= Problem statement =
Copy each line containing the word "image" from the records that follow, please.

= Provided information =
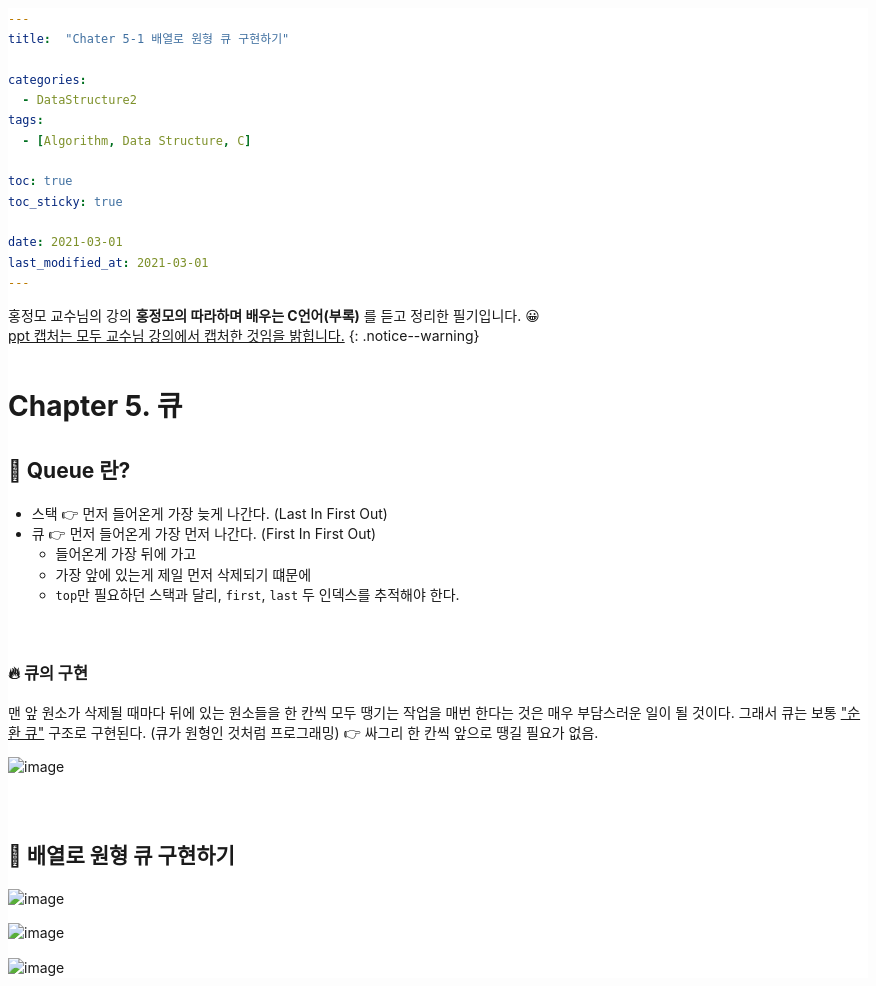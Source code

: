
 ```yaml
---
title:  "Chater 5-1 배열로 원형 큐 구현하기" 

categories:
  - DataStructure2
tags:
  - [Algorithm, Data Structure, C]

toc: true
toc_sticky: true

date: 2021-03-01
last_modified_at: 2021-03-01
---
```


홍정모 교수님의 강의 **홍정모의 따라하며 배우는 C언어(부록)** 를 듣고 정리한 필기입니다. 😀  
<u>ppt 캡처는 모두 교수님 강의에서 캡처한 것임을 밝힙니다.</u> 
{: .notice--warning}

# Chapter 5. 큐

## 🚀 Queue 란?

- 스택 👉 먼저 들어온게 가장 늦게 나간다. (Last In First Out)
- 큐 👉 먼저 들어온게 가장 먼저 나간다. (First In First Out)
  - 들어온게 가장 뒤에 가고
  - 가장 앞에 있는게 제일 먼저 삭제되기 떄문에
  - `top`만 필요하던 스택과 달리, `first`, `last` 두 인덱스를 추적해야 한다.

<br>

### 🔥 큐의 구현

맨 앞 원소가 삭제될 때마다 뒤에 있는 원소들을 한 칸씩 모두 땡기는 작업을 매번 한다는 것은 매우 부담스러운 일이 될 것이다. 그래서 큐는 보통 <u>"순환 큐"</u> 구조로 구현된다. (큐가 원형인 것처럼 프로그래밍) 👉 싸그리 한 칸씩 앞으로 땡길 필요가 없음. 

![image](https://user-images.githubusercontent.com/42318591/109501163-910dec00-7ada-11eb-9a2c-7877d76ecfe2.png)

<br>

## 🚀 배열로 원형 큐 구현하기

![image](https://user-images.githubusercontent.com/42318591/109638453-616deb00-7b91-11eb-8398-cb8b723d3aba.png)

![image](https://user-images.githubusercontent.com/42318591/109638621-8febc600-7b91-11eb-9e5b-f93e0855cfb5.png)

![image](https://user-images.githubusercontent.com/42318591/109638750-bd387400-7b91-11eb-8b03-4f10ab2ef171.png)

= Expected answer =
![image](https://user-images.githubusercontent.com/42318591/109501163-910dec00-7ada-11eb-9a2c-7877d76ecfe2.png)
![image](https://user-images.githubusercontent.com/42318591/109638453-616deb00-7b91-11eb-8398-cb8b723d3aba.png)
![image](https://user-images.githubusercontent.com/42318591/109638621-8febc600-7b91-11eb-9e5b-f93e0855cfb5.png)
![image](https://user-images.githubusercontent.com/42318591/109638750-bd387400-7b91-11eb-8b03-4f10ab2ef171.png)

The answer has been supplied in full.